JM: Yea. I agree. People are easy to dismiss that kind of thing but if you look at like all of those ancient religions, they were so based in things like the moon cycle – things that still effect the world today but we just have chosen to speak about it in a different way… 

AC: Yea, I think it’s been demeaned a lot. Like it’s fine to talk about mercury retrograde when your computer’s fucked up but like you won’t acknowledge that like there’s all these planets moving around and there’s all this stuff happening in the sky. I take that stuff pretty seriously and I do a lot of like moon rituals. When there’s a full moon I try to like look back at the last month and then when there’s a new moon I try to think about what I want to do. It’s really helpful you know?

JM: Yea. It’s so easy for people to dismiss. 

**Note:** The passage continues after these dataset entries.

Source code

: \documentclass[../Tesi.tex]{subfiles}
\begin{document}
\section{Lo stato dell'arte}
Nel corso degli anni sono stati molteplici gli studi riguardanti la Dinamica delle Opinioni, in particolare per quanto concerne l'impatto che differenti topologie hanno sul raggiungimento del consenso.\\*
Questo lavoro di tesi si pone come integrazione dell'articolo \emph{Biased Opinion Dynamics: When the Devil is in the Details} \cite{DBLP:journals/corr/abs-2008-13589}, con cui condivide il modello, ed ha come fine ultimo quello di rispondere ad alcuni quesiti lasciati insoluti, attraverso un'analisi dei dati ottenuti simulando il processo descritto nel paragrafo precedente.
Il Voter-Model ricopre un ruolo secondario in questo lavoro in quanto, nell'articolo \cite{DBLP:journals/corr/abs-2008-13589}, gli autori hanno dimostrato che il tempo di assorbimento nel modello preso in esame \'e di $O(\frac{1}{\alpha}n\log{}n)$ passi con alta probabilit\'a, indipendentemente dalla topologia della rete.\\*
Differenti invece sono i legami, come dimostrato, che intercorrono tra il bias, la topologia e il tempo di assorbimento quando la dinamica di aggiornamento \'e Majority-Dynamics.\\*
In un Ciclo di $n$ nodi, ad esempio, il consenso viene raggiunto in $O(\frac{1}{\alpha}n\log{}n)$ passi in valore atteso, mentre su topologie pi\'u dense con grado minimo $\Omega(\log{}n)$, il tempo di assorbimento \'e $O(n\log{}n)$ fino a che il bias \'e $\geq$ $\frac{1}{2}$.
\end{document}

AC: I think it’s easy to dismiss because it’s not something you can buy. I think that’s what part of being an artist is, is like trying to fill your time with something that you are driven by internally or connects you to something bigger. I think that at this point in my life it’s about maintaining some level of happiness because like I’m not prone to happiness you know, so what can I do to like, try to get to that super zen place. Maybe I should be a monk or something.

JM: And is artwork a way to get to that? 

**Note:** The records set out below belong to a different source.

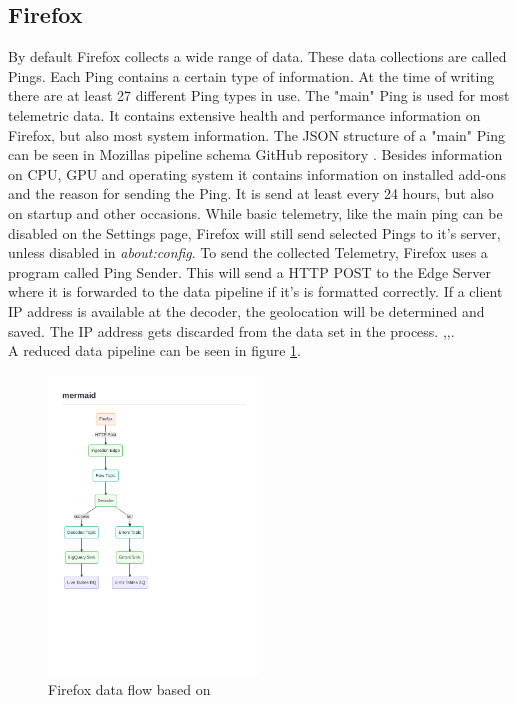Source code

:\newpage
\subsection{Firefox}
    By default Firefox collects a wide range of data. These data collections are called Pings. Each Ping contains a certain type of information. At the time of writing there are at least 27 different Ping types in use\cite{mozilla_telemetry_nodate}.
    The "main" Ping is used for most telemetric data. It contains extensive health and performance information on Firefox, but also most system information. The JSON structure of a "main" Ping can be seen in Mozillas pipeline schema GitHub repository \cite{mozilla_mozilla-servicesmozilla-pipeline-schemas_2020}. 
    Besides information on CPU, GPU and operating system it contains information on installed add-ons and the reason for sending the Ping.
    It is send at least every 24 hours, but also on startup and other occasions. While basic telemetry, like the main ping can be disabled on the Settings page, Firefox will still send selected Pings to it's server, unless disabled in \textit{about:config}.
    To send the collected Telemetry, Firefox uses a program called Ping Sender.
    This will send a HTTP POST to the Edge Server where it is forwarded to the data pipeline if it's is formatted correctly.
    If a client IP address is available at the decoder, the geolocation will be determined and saved.
    The IP address gets discarded from the data set in the process. \cite{mozilla_overview_2020},\cite{mozilla_http_2020},\cite{firefox_ping_nodate}.\\
    A reduced data pipeline can be seen in figure \ref{fig:moz_data_flow}.
    
    
    \begin{figure}
        \centering
        \includegraphics[clip, trim=0.5cm 8cm 8cm 3.5cm, width=0.5\textwidth]{latex/figures/firefox_telemetry_graph}
        \caption{Firefox data flow based on \cite{mozilla_overview_2020}}
        \label{fig:moz_data_flow}
    \end{figure}


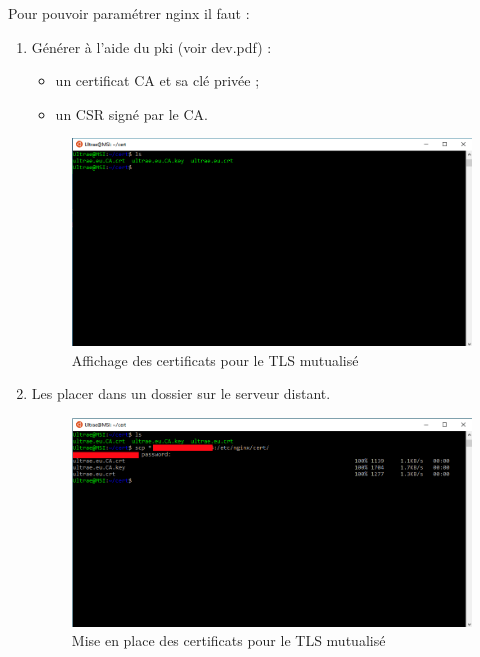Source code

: Pour pouvoir paramétrer nginx il faut :
\begin{enumerate}
    \item Générer à l'aide du pki (voir dev.pdf) :
    \begin{itemize}
        \item un certificat CA et sa clé privée ;
        \item un CSR signé par le CA.
    \end{itemize}
    \begin{figure}[h!]
	    \begin{center}
		    \includegraphics[scale=0.5]{Interception_Screenshots/mut01.png}
		    \caption{Affichage des certificats pour le TLS mutualisé}
	    \end{center}
    \end{figure}
    \FloatBarrier
    
    \item Les placer dans un dossier sur le serveur distant. 
    \begin{figure}[h!]
	    \begin{center}
		    \includegraphics[scale=0.5]{Interception_Screenshots/mut02.png}
		    \caption{Mise en place des certificats pour le TLS mutualisé}
	    \end{center}
    \end{figure}
    \FloatBarrier
    

\end{enumerate}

AC: Yea. For me it’s like a coping mechanism – it’s a way to live in the world with some level of higher aspiration. I truly think that my best ideas have come when my brain was the most still you know, so… during acupuncture or meditating or just driving my car or just like – washing dishes, you know? I don’t think its spirituality – I don’t call it that in my mind, it’s just that there’s like half of things you can see and the other half is the things you can’t see. That’s just how I think about it instead of it being like “spirituality” – especially because I live in LA it’s such a fucking annoying word.

JM: But your work is still connected to the real world and you talk about your work being political. You’ve talked about women’s rights in Iran and how that can be seen as a counterpoint to your work maybe? 

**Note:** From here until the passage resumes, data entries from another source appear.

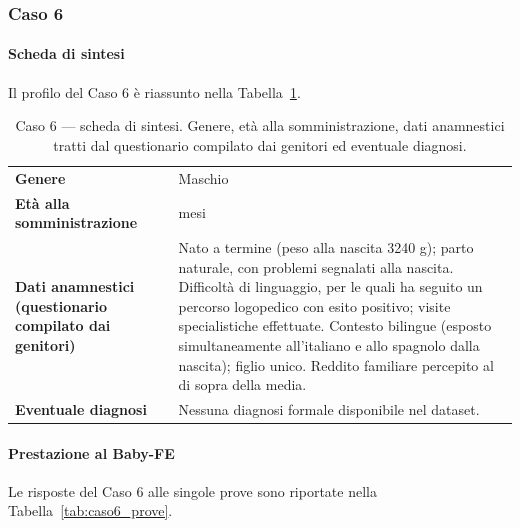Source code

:  \subsubsection*{Caso 6}

 \paragraph*{Scheda di sintesi}

Il profilo del Caso 6 è riassunto nella Tabella~\ref{tab:caso6_scheda}.

\begin{table}[htbp]
\centering
\caption[Caso 6 --- scheda di sintesi]{Caso 6 --- scheda di sintesi. Genere, età alla somministrazione, dati anamnestici tratti dal questionario compilato dai genitori ed eventuale diagnosi.}
\label{tab:caso6_scheda}
\begin{tabular}{|>{\raggedright\arraybackslash}p{4.3cm}|>{\raggedright\arraybackslash}p{9.2cm}|}
\toprule
\textbf{Genere} & Maschio \\
\textbf{Età alla somministrazione} & 28 mesi \\
\textbf{Dati anamnestici (questionario compilato dai genitori)} & Nato a termine (peso alla nascita 3240 g); parto naturale, con problemi segnalati alla nascita. Difficoltà di linguaggio, per le quali ha seguito un percorso logopedico con esito positivo; visite specialistiche effettuate. Contesto bilingue (esposto simultaneamente all'italiano e allo spagnolo dalla nascita); figlio unico. Reddito familiare percepito al di sopra della media. \\
\textbf{Eventuale diagnosi} & Nessuna diagnosi formale disponibile nel dataset. \\
\bottomrule
\end{tabular}
\end{table}

 \paragraph*{Prestazione al Baby-FE}

Le risposte del Caso 6 alle singole prove sono riportate nella Tabella~\ref{tab:caso6_prove}.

AC: I think that’s a really nice way of saying it – that it’s a counterpoint and I think that once I become maybe more advanced or evolved as a human being I’ll be able to actually effect change. That’s my ultimate goal but I don’t really know how to do that yet. I grew up hearing that Iran was bad, you know, and so my parents want nothing to do with it. Because like, the revolution was meant to make them more free but in actuality it became much more oppressive because it became really religious and they country was becoming more western and then people were like ‘we don’t want to be more western.’

JM: And thinking about public spaces – in Pheremone Hotbox the women are mostly nude – that would be completely illegal in Iran. It seems like that’s a reaction?

AC: Well, for example, when I did the shots in Morocco we were in the south western  beach area called and all of the women wearing burkinis – and not that I have anything against that but it was like, I was trying to show something that was the opposite of that so we had to turn the corner and do our photos as to not disrespect them. But now if I post a picture from that period people post things in Arabic and when I translate it there about like me disrespecting Muhammad, you know?

JM: Oh really?

AC: Yea and they’re like ‘how could you have done that like you disrespected our country.’ You know what I mean? And that’s something to deal with – am I disrespecting their country because their country is ruled by one religion? For me its like this is our earth you know, and these are arches that I think are beautiful that I wanted to experience and is a nude body that offensive to you?

JM: And if you look at the images it’s like, why is this photograph of a woman in one country different to one in a different place? 

AC: Exactly!  That’s basically it. They’re just people in places.  

JM: Thanks so much for talking to me. Was there anything else? 

AC: No, no – just that I love 10 Magazine (laughing).